Japan is still reeling from the effects of a monster earthquake, a giant tsunami and the ongoing crisis at the Fukushima nuclear plant; over the weekend, America attacked Libya, firing cruise missiles at the armed forces of strongman Moammar Khadafy. And where was the president?
Why, in Rio, of course, with his wife, two children, their godmother and his mother-in-law in tow, to take in the sights and deliver -- what else? -- a speech.
Having filled out his March Madness brackets on ESPN and, on the way back to the White House from a St. Patrick's Day lunch at the Capitol, signed the condolence book at the Japanese Embassy ("My heart goes out to the people of Japan during this enormous tragedy"), it was time for spring break.

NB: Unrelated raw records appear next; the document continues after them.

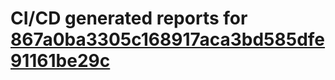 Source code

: # CI/CD generated reports for [867a0ba3305c168917aca3bd585dfe91161be29c](https://github.com/hydephp/develop/commit/867a0ba3305c168917aca3bd585dfe91161be29c)
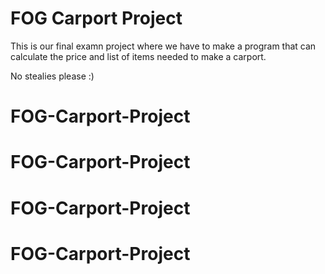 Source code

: # FOG Carport Project

This is our final examn project where we have to make a program that can calculate the price and list of items needed to make a carport.

No stealies please :)
# FOG-Carport-Project
# FOG-Carport-Project
# FOG-Carport-Project
# FOG-Carport-Project
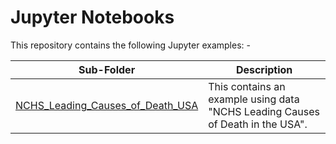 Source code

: 
# Jupyter Notebooks

This repository contains the following Jupyter examples: -

|Sub-Folder|Description|
|---|---|
|[NCHS_Leading_Causes_of_Death_USA](NCHS_Leading_Causes_of_Death_USA/)|This contains an example using data "NCHS Leading Causes of Death in the USA".|
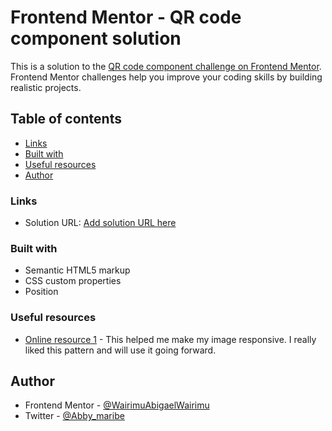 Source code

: # Frontend Mentor - QR code component solution

This is a solution to the [QR code component challenge on Frontend Mentor](https://www.frontendmentor.io/challenges/qr-code-component-iux_sIO_H). Frontend Mentor challenges help you improve your coding skills by building realistic projects. 

## Table of contents


  - [Links](#links)
  - [Built with](#built-with)
  - [Useful resources](#useful-resources)
  - [Author](#author)

### Links

- Solution URL: [Add solution URL here](https://qrcode-codebyabby.netlify.app/)



### Built with

- Semantic HTML5 markup
- CSS custom properties
- Position

### Useful resources

- [Online resource 1](https://www.tutorialrepublic.com/) - This helped me make my image responsive. I really liked this pattern and will use it going forward.


## Author

- Frontend Mentor - [@WairimuAbigaelWairimu](https://www.frontendmentor.io/profile/WairimuAbigaelWairimu)
- Twitter - [@Abby_maribe](https://twitter.com/Abby_maribe)


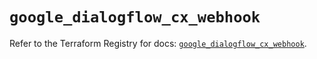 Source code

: # `google_dialogflow_cx_webhook`

Refer to the Terraform Registry for docs: [`google_dialogflow_cx_webhook`](https://registry.terraform.io/providers/hashicorp/google-beta/6.49.1/docs/resources/google_dialogflow_cx_webhook).
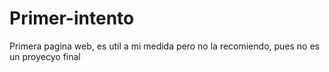 # Primer-intento
Primera pagina web, es util a mi medida pero no la recomiendo, pues no es un proyecyo final
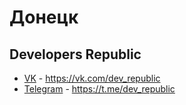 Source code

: # Донецк

## Developers Republic
- [VK](https://vk.com/dev_republic) - https://vk.com/dev_republic
- [Telegram](https://t.me/dev_republic) - https://t.me/dev_republic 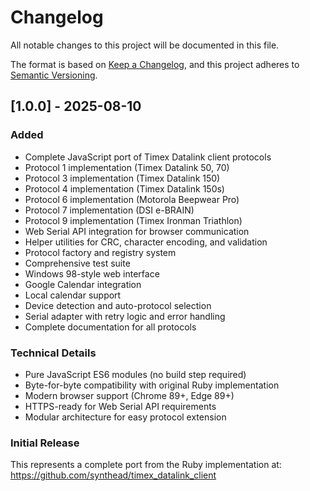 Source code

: # Changelog

All notable changes to this project will be documented in this file.

The format is based on [Keep a Changelog](https://keepachangelog.com/en/1.0.0/),
and this project adheres to [Semantic Versioning](https://semver.org/spec/v2.0.0.html).

## [1.0.0] - 2025-08-10

### Added
- Complete JavaScript port of Timex Datalink client protocols
- Protocol 1 implementation (Timex Datalink 50, 70)
- Protocol 3 implementation (Timex Datalink 150)
- Protocol 4 implementation (Timex Datalink 150s)
- Protocol 6 implementation (Motorola Beepwear Pro)
- Protocol 7 implementation (DSI e-BRAIN)
- Protocol 9 implementation (Timex Ironman Triathlon)
- Web Serial API integration for browser communication
- Helper utilities for CRC, character encoding, and validation
- Protocol factory and registry system
- Comprehensive test suite
- Windows 98-style web interface
- Google Calendar integration
- Local calendar support
- Device detection and auto-protocol selection
- Serial adapter with retry logic and error handling
- Complete documentation for all protocols

### Technical Details
- Pure JavaScript ES6 modules (no build step required)
- Byte-for-byte compatibility with original Ruby implementation
- Modern browser support (Chrome 89+, Edge 89+)
- HTTPS-ready for Web Serial API requirements
- Modular architecture for easy protocol extension

### Initial Release
This represents a complete port from the Ruby implementation at:
https://github.com/synthead/timex_datalink_client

The comic-opera presidency of Barack Obama continues apace. Alas, it's no laughing matter.
The double standard for assessing presidents may be old news, but this is a new low. Had this been George Bush -- just finishing his 61st round of golf; enmeshed in not one, not two, but three wars in Muslim countries, and clearly more comfortable being the nation's toastmaster general than the commander in chief -- the media would be howling for his head.
Yet Obama continues to receive the kind of fawning press coverage that only kings and potentates enjoy.
"President Barack Obama played grand tourist to Rio de Janeiro's vivid extremes on Sunday, traveling from brilliant beaches to a notorious slum even as he monitored US military strikes in faraway Libya," read an AP dispatch, which went on to describe how Obama played soccer with some slum kids before getting down to the real purpose of his visit -- encouraging the Brazilian oil industry, so we can buy oil from them.
Not drill for our own oil, in the Gulf or in Alaska. Not extract it, via a method called "fracking" from the Bakken shale fields in the upper Midwest, which hold an estimated 3.65 billion barrels of oil -- one of the reasons the economy of North Dakota is booming while the rest of the country continues to suffer.
Obama's partisans often praise what they call his "restraint" and "caution," especially when dealing with foreign affairs. But one man's caution is another man's passivity and inaction, especially when the political calculus of making the wrong decision is factored in.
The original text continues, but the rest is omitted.